L’iniziativa dell’organo di autogoverno ha un peso tutt’altro che marginale. Si tratta infatti della prima pratica a tutela deliberata in plenum da cinque anni a questa parte. Una decisione, se non proprio storica, degna di essere colta quanto meno come un segnale. Nel senso che si riconosce la maggiore pericolosità, per i magistrati, delle contestazioni rivolte in ambito civilistico, in particolare nelle procedure fallimentari, rispetto a minacce e insulti urlati alla lettura delle sentenze penali. I fatti legati alla messa all’asta della casa di Sergio Bramini e allo sfratto, contestatissimo da politica e media, ordinato dal giudice Romito, preoccupano il Csm più di quel «ti aspettiamo fuori» rivolto al giudice di Avellino Luigi Buono dopo la sentenza sulla strage del bus l’ 11 gennaio scorso.
Non c’è da sorprendersi. Il Csm è in allerta perché con fallimenti ed esecuzioni immobiliari si rischia la vita. E purtroppo in qualche caso la si perde. La strage del 2015 in Tribunale a Milano lo dimostra. Esattamente 4 anni fa, il 9 aprile, l’immobiliarista Claudio Giardiello uccise il giudice fallimentare Fernando Ciampi, l’avvocato Lorenzo Claris Appiani e Giorgio Erba, suo coimputato in un procedimento per bancarotta. Al Tribunale di Perugia, nel settembre 2015, un uomo armato di coltello tentò di colpire una giudice e venne fermato all’ultimo istante da un altro magistrato. Finora il Csm ha tenuto un profilo prudente sulle pratiche a tutela istruite dalla prima commissione. Pratiche che, per inciso, non hanno conseguenze penali neppure indirette né per l’anchorman che va sopra le righe né per i leader politici che parlano di «vergogna» a proposito di scarcerazioni o sentenze “troppo” lievi. Si tratta di deliberati che, anche se votati in plenum, hanno solo valore morale. Ma seppur nei limiti previsti dall’ordinamento, il Csm non intende più scherzare.

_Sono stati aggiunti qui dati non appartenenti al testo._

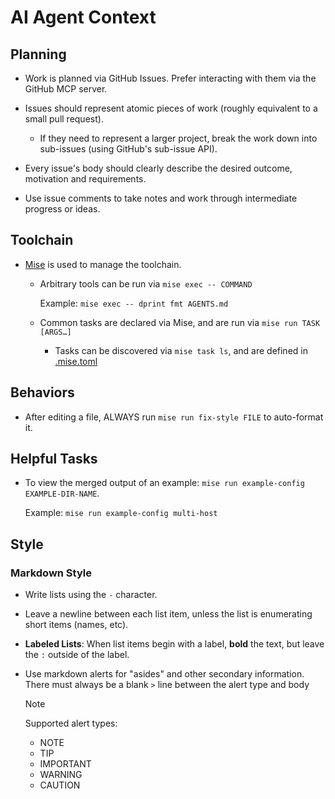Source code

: # AI Agent Context

## Planning

- Work is planned via GitHub Issues. Prefer interacting with them via the GitHub MCP server.

- Issues should represent atomic pieces of work (roughly equivalent to a small pull request).

  - If they need to represent a larger project, break the work down into sub-issues (using GitHub's sub-issue API).

- Every issue's body should clearly describe the desired outcome, motivation and requirements.

- Use issue comments to take notes and work through intermediate progress or ideas.

## Toolchain

- [Mise](http://mise.jdx.dev/) is used to manage the toolchain.
  - Arbitrary tools can be run via `mise exec -- COMMAND`

    Example: `mise exec -- dprint fmt AGENTS.md`

  - Common tasks are declared via Mise, and are run via `mise run TASK [ARGS…]`

    - Tasks can be discovered via `mise task ls`, and are defined in [.mise.toml](./.mise.toml)

## Behaviors

- After editing a file, ALWAYS run `mise run fix-style FILE` to auto-format it.

## Helpful Tasks

- To view the merged output of an example: `mise run example-config EXAMPLE-DIR-NAME`.

  Example: `mise run example-config multi-host`

## Style

### Markdown Style

- Write lists using the `-` character.

- Leave a newline between each list item, unless the list is enumerating short items (names, etc).

- **Labeled Lists**: When list items begin with a label, **bold** the text, but leave the `:` outside of the label.

- Use markdown alerts for "asides" and other secondary information. There must always be a blank `>` line between the alert type and body

  > [!NOTE]
  >
  > Supported alert types:
  >
  > - NOTE
  > - TIP
  > - IMPORTANT
  > - WARNING
  > - CAUTION
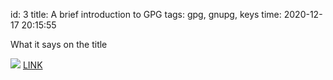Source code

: id: 3
title: A brief introduction to GPG 
tags: gpg, gnupg, keys
time: 2020-12-17 20:15:55

What it says on the title

![](http://localhost/bkmks_fotos/pics/84)
[LINK](https://loganmarchione.com/2015/12/brief-introduction-gpg/#Generate_a_key_pair)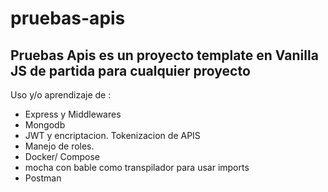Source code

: # pruebas-apis

## Pruebas Apis es un proyecto template en Vanilla JS de partida para cualquier proyecto 

Uso y/o aprendizaje de :

* Express y Middlewares
* Mongodb
* JWT y encriptacion. Tokenizacion de APIS
* Manejo de roles.
* Docker/ Compose
* mocha con bable como transpilador para usar imports
* Postman

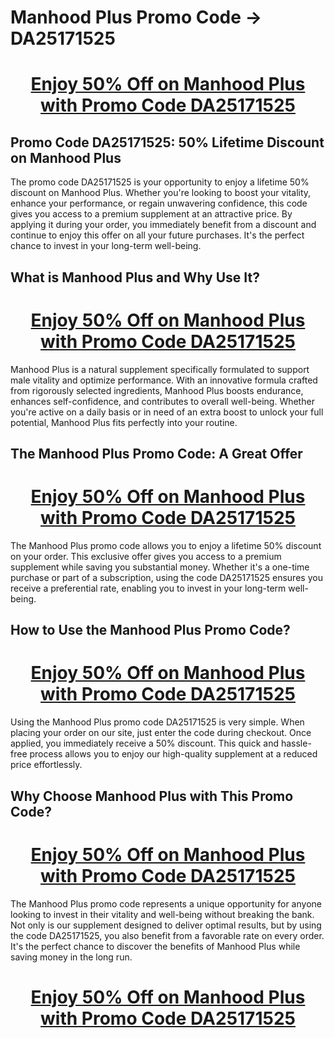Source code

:# Manhood Plus Promo Code → DA25171525

<center><h1><a href="https://uh2c452ad9uh.rehvbghwe.cc/?target=-7EBNQCgQAAAdakQMDXJgABQEBEREKEQkKEQ1CEQ0SAAF_YWRjb21ibwEx">Enjoy 50% Off on Manhood Plus with Promo Code DA25171525</a></h1></center>

<h2>Promo Code DA25171525: 50% Lifetime Discount on Manhood Plus</h2>

The promo code DA25171525 is your opportunity to enjoy a lifetime 50% discount on Manhood Plus. Whether you're looking to boost your vitality, enhance your performance, or regain unwavering confidence, this code gives you access to a premium supplement at an attractive price. By applying it during your order, you immediately benefit from a discount and continue to enjoy this offer on all your future purchases. It's the perfect chance to invest in your long-term well-being.

<h2>What is Manhood Plus and Why Use It?</h2>

<center><h1><a href="https://uh2c452ad9uh.rehvbghwe.cc/?target=-7EBNQCgQAAAdakQMDXJgABQEBEREKEQkKEQ1CEQ0SAAF_YWRjb21ibwEx">Enjoy 50% Off on Manhood Plus with Promo Code DA25171525</a></h1></center>

Manhood Plus is a natural supplement specifically formulated to support male vitality and optimize performance. With an innovative formula crafted from rigorously selected ingredients, Manhood Plus boosts endurance, enhances self-confidence, and contributes to overall well-being. Whether you're active on a daily basis or in need of an extra boost to unlock your full potential, Manhood Plus fits perfectly into your routine.

<h2>The Manhood Plus Promo Code: A Great Offer</h2>

<center><h1><a href="https://uh2c452ad9uh.rehvbghwe.cc/?target=-7EBNQCgQAAAdakQMDXJgABQEBEREKEQkKEQ1CEQ0SAAF_YWRjb21ibwEx">Enjoy 50% Off on Manhood Plus with Promo Code DA25171525</a></h1></center>

The Manhood Plus promo code allows you to enjoy a lifetime 50% discount on your order. This exclusive offer gives you access to a premium supplement while saving you substantial money. Whether it's a one-time purchase or part of a subscription, using the code DA25171525 ensures you receive a preferential rate, enabling you to invest in your long-term well-being.

<h2>How to Use the Manhood Plus Promo Code?</h2>

<center><h1><a href="https://uh2c452ad9uh.rehvbghwe.cc/?target=-7EBNQCgQAAAdakQMDXJgABQEBEREKEQkKEQ1CEQ0SAAF_YWRjb21ibwEx">Enjoy 50% Off on Manhood Plus with Promo Code DA25171525</a></h1></center>

Using the Manhood Plus promo code DA25171525 is very simple. When placing your order on our site, just enter the code during checkout. Once applied, you immediately receive a 50% discount. This quick and hassle-free process allows you to enjoy our high-quality supplement at a reduced price effortlessly.

<h2>Why Choose Manhood Plus with This Promo Code?</h2>

<center><h1><a href="https://uh2c452ad9uh.rehvbghwe.cc/?target=-7EBNQCgQAAAdakQMDXJgABQEBEREKEQkKEQ1CEQ0SAAF_YWRjb21ibwEx">Enjoy 50% Off on Manhood Plus with Promo Code DA25171525</a></h1></center>

The Manhood Plus promo code represents a unique opportunity for anyone looking to invest in their vitality and well-being without breaking the bank. Not only is our supplement designed to deliver optimal results, but by using the code DA25171525, you also benefit from a favorable rate on every order. It's the perfect chance to discover the benefits of Manhood Plus while saving money in the long run.

<center><h1><a href="https://uh2c452ad9uh.rehvbghwe.cc/?target=-7EBNQCgQAAAdakQMDXJgABQEBEREKEQkKEQ1CEQ0SAAF_YWRjb21ibwEx">Enjoy 50% Off on Manhood Plus with Promo Code DA25171525</a></h1></center>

In realtà la maggioranza dei togati e gli stessi consiglieri laici sono determinati a non soprassedere più anche col resto. Ma è significativo il fatto che la prima “pratica a tutela” degli ultimi cinque anni riguardi un’ordinanza di sfratto. Segnala che la magistratura non intende tollerare situazioni particolarmente a rischio, ma anche che attende da media e politica maggiore continenza in casi forse meno pericolosi ma comunque allarmanti.
La pratica a tutela del giudice Romito era stata avviata già nel corso della precedente consiliatura dai togati Nicola Clivio e Claudio Galoppi. L’ha istruita la prima commissione, come da regolamento interno. In plenum ne è stato relatore il consigliere di Unicoist Luigi Spina, promotore anche di una delibera a tutela dell’intera magistratura che la prima commissione ha tuttora in esame. Gli inseguimenti compiuti l’anno scorso dalle “Iene” nei confronti del giudice civile di Monza, costretto persino a rifugiarsi in un portone, si sono sommate alla «reiterazione» e all’ «insistenza» delle «notizie infondate e parziali propinate all’opinione pubblica sulla vicenda». Secondo la delibera, la campagna in favore di Sergio Bramini si è tradotta in «comportamenti lesivi del prestigio della giurisdizione». E tali condotte hanno costituto «la premessa ed il substrato di ulteriori comportamenti, probabilmente ancor più gravi». La situazione insomma avrebbe potuto degenerare. Nel documento approvato in plenum si parla apertamente di «campagna di stampa ingiustificata ed alimentata ad arte, che ha considerato solo le rumorose proteste del debitore esecutato, omettendo del tutto di valutare i contrapposti interessi dei creditori».
Tra questi ultimi c’erano innanzitutto le banche. E le ragioni d Bramini non possono essere trascurate. Certo, aveva accumulato quasi 4 milioni di debiti a fronte di crediti non incassati da enti pubblici pari a meno della metà di quell’importo. Ma è anche vero che un imprenditore lasciato senza liquidità è costretto a farli, quei debiti. Il punto sul quale non si può dar torto al Csm è che un giudice non può essere additato come un infame solo perché applica la legge. Se non si scherza coi sacrifici fatti da un imprenditore nel corso di una vita, non si può scherzare neanche con la vita dei magistrati.